The issue, $25 million of taxable revenue bonds to build a space museum, will have four other firms as co-managers, according to the official, Projects Director Albert Thomas.

The firms are William R. Hough & Co., based in St. Petersburg, Fla.; Smith Mitchell Investment Group Inc., Seattle; Gardnyr, Michael Capital Inc., Orlando, Fla.; and Ward and Associates, Atlanta.

Thomas said the underwriters were chosen from a pool of 13 eligible candidates.

"We decided to move forward in selecting an underwriting team that could do this quickly as final details fall into place," he said. Thomas added that the authority hopes to issue the bonds by early 1993, once it receives a use permit from the National Aeronautics and Space Administration.

Bond proceeds will be used to build the museum, which commemorates manned flights to the moon. The Apollo-Saturn V Museum, to be initially owned by the authority, will be located at Spaceport USA, the visitors' center at the Kennedy Space Center near Titusville, Fla.

NASA, which manages Spaceport USA, will operate the museum and take over ownership after the bonds are paid off, Thomas said. The space administration hopes to begin construction by the end of 1993, with the facility opening for business by September 1995, according to James Ball, NASA's business manager at the visitor center.

Ball said he expects NASA to complete its internal review of the project soon and to issue the use permit within the next several months.

"NASA is a federal agency and has to go through all the proper steps [in issuing the use permit], but we are trying to expedite the process so we can take advantage of the current low level of interest rates," he said. "We are very pleased to have the opportunity to do our financing through the Spaceport Authority."

Thomas said the authority decided to sell the bonds on a taxable basis because it did not want to have to operate the museum, a prerequisite for gaining tax-exempt status for the borrowing.

The Spaceport Authority, established by the Florida Legislature in 1989, has up to now been stymied in its efforts to sell municipal bonds of any sort.

In October 1990, the authority approved $50 million of debt to fund a launch control facility at Cape Canaveral Air Station for General Dynamics Corp. The bonds were never issued because the Air Force fretted over a private company building on its land, and General Dynamics, itself beset by management changes, lost interest in the project.

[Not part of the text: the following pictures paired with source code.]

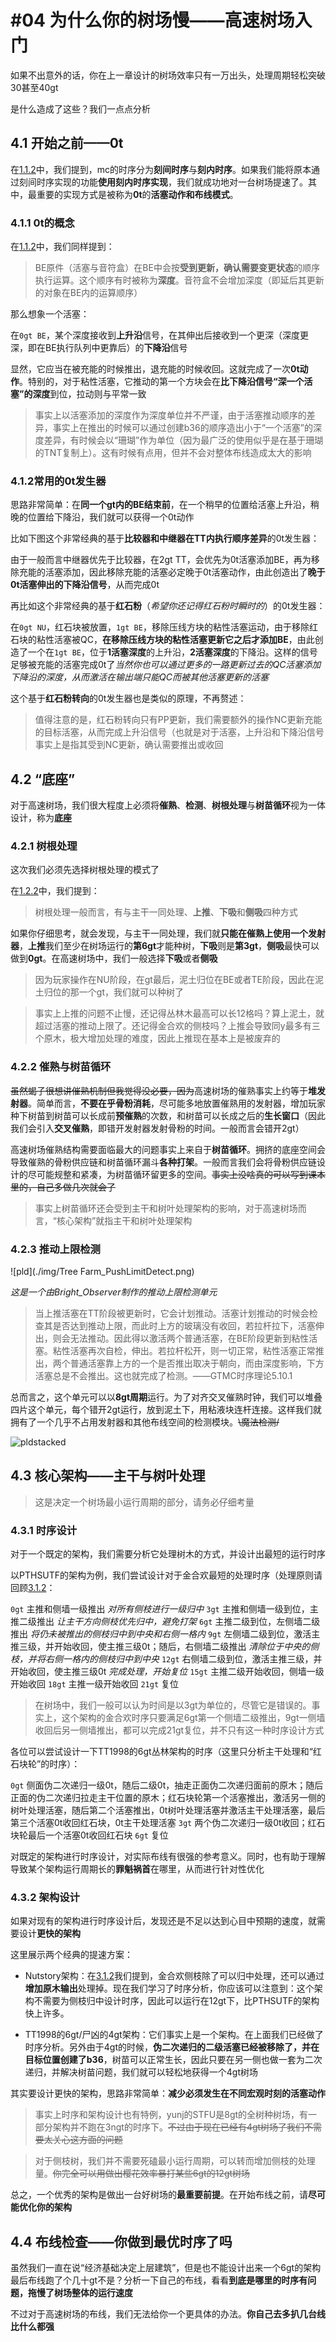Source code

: # #04 为什么你的树场慢——高速树场入门

如果不出意外的话，你在上一章设计的树场效率只有一万出头，处理周期轻松突破30甚至40gt

是什么造成了这些？我们一点点分析

## 4.1 开始之前——0t

在[1.1.2](./01-前置知识与树场的基本结构.md)中，我们提到，mc的时序分为**刻间时序**与**刻内时序**。如果我们能将原本通过刻间时序实现的功能**使用刻内时序实现**，我们就成功地对一台树场提速了。其中，最重要的实现方式是被称为**0t**的**活塞动作和布线模式**。

### 4.1.1 0t的概念

在[1.1.2](./01-前置知识与树场的基本结构.md)中，我们同样提到：

>BE原件（活塞与音符盒）在BE中会按**受到更新，确认需要变更状态**的顺序执行运算。这个顺序有时被称为**深度**。音符盒不会增加深度（即延后其更新的对象在BE内的运算顺序）

那么想象一个活塞：

在`0gt BE`，某个深度接收到**上升沿**信号，在其伸出后接收到一个更深（深度更深，即在BE执行队列中更靠后）的**下降沿**信号

显然，它应当在被充能的时候推出，退充能的时候收回。这就完成了一次**0t动作**。特别的，对于粘性活塞，它推动的第一个方块会在**比下降沿信号“深一个活塞”的深度**到位，拉动则与平常一致

>事实上以活塞添加的深度作为深度单位并不严谨，由于活塞推动顺序的差异，事实上在推出的时候可以通过创建b36的顺序造出小于“一个活塞”的深度差异，有时候会以“珊瑚”作为单位（因为最广泛的使用似乎是在基于珊瑚的TNT复制上）。这有时候有点用，但并不会对整体布线造成太大的影响

### 4.1.2常用的0t发生器

思路非常简单：在**同一个gt内的BE结束前**，在一个稍早的位置给活塞上升沿，稍晚的位置给下降沿，我们就可以获得一个0t动作

比如下图这个非常经典的基于**比较器和中继器在TT内执行顺序差异**的0t发生器：

由于一般而言中继器优先于比较器，在2gt TT，会优先为0t活塞添加BE，再为移除充能的活塞添加，因此移除充能的活塞必定晚于0t活塞动作，由此创造出了**晚于0t活塞伸出的下降沿信号**，从而完成0t

再比如这个非常经典的基于**红石粉**（*希望你还记得红石粉时瞬时的*）的0t发生器：

在`0gt NU`，红石块被放置，`1gt BE`，移除压线方块的粘性活塞运动，由于移除红石块的粘性活塞被QC，**在移除压线方块的粘性活塞更新它之后才添加BE**，由此创造了一个在`1gt BE`，位于**1活塞深度**的上升沿，**2活塞深度**的下降沿。这样的信号足够被充能的活塞完成0t了*当然你也可以通过更多的一路更新过去的QC活塞添加下降沿的深度，从而激活在输出端只能QC而被其他活塞更新的活塞*

这个基于**红石粉转向**的0t发生器也是类似的原理，不再赘述：

>值得注意的是，红石粉转向只有PP更新，我们需要额外的操作NC更新充能的目标活塞，从而完成上升沿信号（也就是对于活塞，上升沿和下降沿信号事实上是指其受到NC更新，确认需要推出或收回

## 4.2 “底座”

对于高速树场，我们很大程度上必须将**催熟**、**检测**、**树根处理**与**树苗循环**视为一体设计，称为**底座**

### 4.2.1 树根处理

这次我们必须先选择树根处理的模式了

在[1.2.2](./01-前置知识与树场的基本结构.md)中，我们提到：
>树根处理一般而言，有与主干一同处理、**上推**、**下吸**和**侧吸**四种方式

如果你仔细思考，就会发现，与主干一同处理，我们就**只能在催熟上使用一个发射器**，**上推**我们至少在树场运行的**第6gt**才能种树，**下吸**则是**第3gt**，**侧吸**最快可以做到**0gt**。在高速树场中，我们一般选择**下吸**或者**侧吸**

>因为玩家操作在NU阶段，在gt最后，泥土归位在BE或者TE阶段，因此在泥土归位的那一个gt，我们就可以种树了

>事实上上推的问题不止慢，还记得丛林木最高可以长12格吗？算上泥土，就超过活塞的推动上限了。还记得金合欢的侧枝吗？上推会导致同y最多有三个原木，极大增加处理的难度，因此上推现在基本上是被废弃的

### 4.2.2 催熟与树苗循环

~~虽然蝎子很想讲催熟机制但我觉得没必要，因为~~高速树场的催熟事实上约等于**堆发射器**。简单而言，**不要在乎骨粉消耗**，尽可能多地放置催熟用的发射器，增加玩家种下树苗到树苗可以长成前**预催熟**的次数，和树苗可以长成之后的**生长窗口**（因此我们会引入**交叉催熟**，即错开发射器发射骨粉的时间。一般而言会错开2gt）

高速树场催熟结构需要面临最大的问题事实上来自于**树苗循环**。拥挤的底座空间会导致催熟的骨粉供应链和树苗循环漏斗**各种打架**。一般而言我们会将骨粉供应链设计的尽可能规整和紧凑，为树苗循环留更多的空间。~~事实上没啥真的可以写到课本里的，自己多做几次就会了~~

>事实上树苗循环还会受到主干和树叶处理架构的影响，对于高速树场而言，“核心架构”就指主干和树叶处理架构

### 4.2.3 推动上限检测

![pld](./img/Tree Farm_PushLimitDetect.png)

*这是一个由Bright_Observer制作的推动上限检测单元*

>当上推活塞在TT阶段被更新时，它会计划推动。活塞计划推动的时候会检查其是否达到推动上限，而此时上方的玻璃没有收回，若拉杆拉下，活塞伸出，则会无法推动。因此得以激活两个普通活塞，在BE阶段更新到粘性活塞。粘性活塞再次自检，伸出。若拉杆松开，则一切正常，粘性活塞正常推出，两个普通活塞靠上方的一个是否推出取决于朝向，而由深度影响，下方活塞总是不会推出。这也就完成了检测。——GTMC时序理论5.10.1

总而言之，这个单元可以以**8gt周期**运行。为了对齐交叉催熟时钟，我们可以堆叠四片这个单元，每个错开2gt运行，放到泥土下，用粘液块连杆连接。这样我们就拥有了一个几乎不占用发射器和其他布线空间的检测模块。~~\魔法检测/~~

![pldstacked](./img/TreeFarm_pld%20stacked.png)

## 4.3 核心架构——主干与树叶处理

>这是决定一个树场最小运行周期的部分，请务必仔细考量

### 4.3.1 时序设计

对于一个既定的架构，我们需要分析它处理树木的方式，并设计出最短的运行时序

以PTHSUTF的架构为例，我们尝试设计对于金合欢最短的处理时序（处理原则请回顾[3.1.2](./03-尝试设计一台全树种树场.md)：
<!--回头补个图-->

`0gt` 主推和侧墙一级推出 *对所有侧枝进行一级归中*
`3gt` 主推和侧墙一级到位，主推二级推出 *让主干方向侧枝优先归中，避免打架*
`6gt` 主推二级到位，左侧墙二级推出 *将仍未被推出的侧枝归中到中央和右侧一格内*
`9gt` 左侧墙二级到位，激活主推三级，并开始收回，使主推三级0t；随后，右侧墙二级推出 *清除位于中央的侧枝，并将右侧一格内的侧枝归中到中央*
`12gt` 右侧墙二级到位，激活主推三级，并开始收回，使主推三级0t *完成处理，开始复位*
`15gt` 主推二级开始收回，侧墙一级开始收回
`18gt` 主推一级开始收回
`21gt` 复位

>在树场中，我们一般可以认为时间是以3gt为单位的，尽管它是错误的。事实上，这个架构的金合欢时序只要满足6gt第一个侧墙二级推出，9gt一侧墙收回后另一侧墙推出，都可以完成21gt复位，并不只有这一种时序设计方式

各位可以尝试设计一下TT1998的6gt丛林架构的时序<!--回头补个图-->（这里只分析主干处理和“红石块轮”的时序）：

`0gt` 侧面伪二次递归一级0t，随后二级0t，抽走正面伪二次递归面前的原木；随后正面的伪二次递归拉走主干位置的原木；红石块轮第一个活塞推出，激活另一侧的树叶处理活塞，随后第二个活塞推出，0t树叶处理活塞并激活主干处理活塞，最后第三个活塞0t收回红石块，0t主干处理活塞
`3gt` 两个伪二次递归一级0t收回；红石块轮最后一个活塞0t收回红石块
`6gt` 复位

对既定的架构进行时序设计，对实际布线有很强的参考意义。同时，也有助于理解导致某个架构运行周期长的**罪魁祸首**在哪里，从而进行针对性优化

### 4.3.2 架构设计

如果对现有的架构进行时序设计后，发现还是不足以达到心目中预期的速度，就需要设计**更快的架构**

这里展示两个经典的提速方案：

- Nutstory架构：在[3.1.2](./03-尝试设计一台全树种树场.md)我们提到，金合欢侧枝除了可以归中处理，还可以通过**增加原木输出**处理掉。现在我们学习了时序分析，你应该可以注意到：这个架构不需要为侧枝归中设计时序，因此可以运行在12gt下，比PTHSUTF的架构快上许多。

- TT1998的6gt/尸凶的4gt架构：它们事实上是一个架构。在上面我们已经做了时序分析。另外由于4gt的时候，**伪二次递归的二级活塞已经被移除了，并在目标位置创建了b36**，树苗可以正常生长，因此只要在另一侧也做一套为二次递归，并解决树苗问题，我们就可以轻松地获得一个4gt树场

其实要设计更快的架构，思路非常简单：**减少必须发生在不同宏观时刻的活塞动作**

>事实上时序和架构设计也有特例，yunj的STFU是8gt的全树种树场，有一部分架构并不跑在3ngt的时序下。~~不过由于现在已经有4gt树场了我们不需要太关心这方面的问题~~

>对于侧枝树，我们并不需要死磕最小运行周期，可以转而增加侧枝的处理量。~~你完全可以用做出樱花效率暴打某些6gt的12gt树场~~

总之，一个优秀的架构是做出一台好树场的**最重要前提**。在开始布线之前，请**尽可能优化你的架构**

## 4.4 布线检查——你做到最优时序了吗

虽然我们一直在说“经济基础决定上层建筑”，但是也不能设计出来一个6gt的架构最后布线跑了个几十gt不是？分析一下自己的布线，看看**到底是哪里的时序有问题，拖慢了树场整体的运行速度**

不过对于高速树场的布线，我们无法给你一个更具体的办法。**你自己去多扒几台线比什么都强**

Since then, the authority has deferred its original goal of building a series of bond-financed launch facilities, opting instead to pursue less expensive space-related projects such as the museum.

Last September, $15.5 million of bonds were authorized to fund development of a space vehicle construction plant near launch pads at the Kennedy Space Flight Center for the Eastern American Teak Corp. of Brevard County.

Thomas said the authority was continuing to develop the project, but in a revised form. He declined to provide further details.

He said the authority has also considered selling $25 million in bonds to fund a liquid hydrogen facility in Santa Rosa County for Allentown, Pa.-based Air Products and Chemicals Inc. However, the financing is not currently moving forward, he said, because Air Products has other funds it can use for the facility.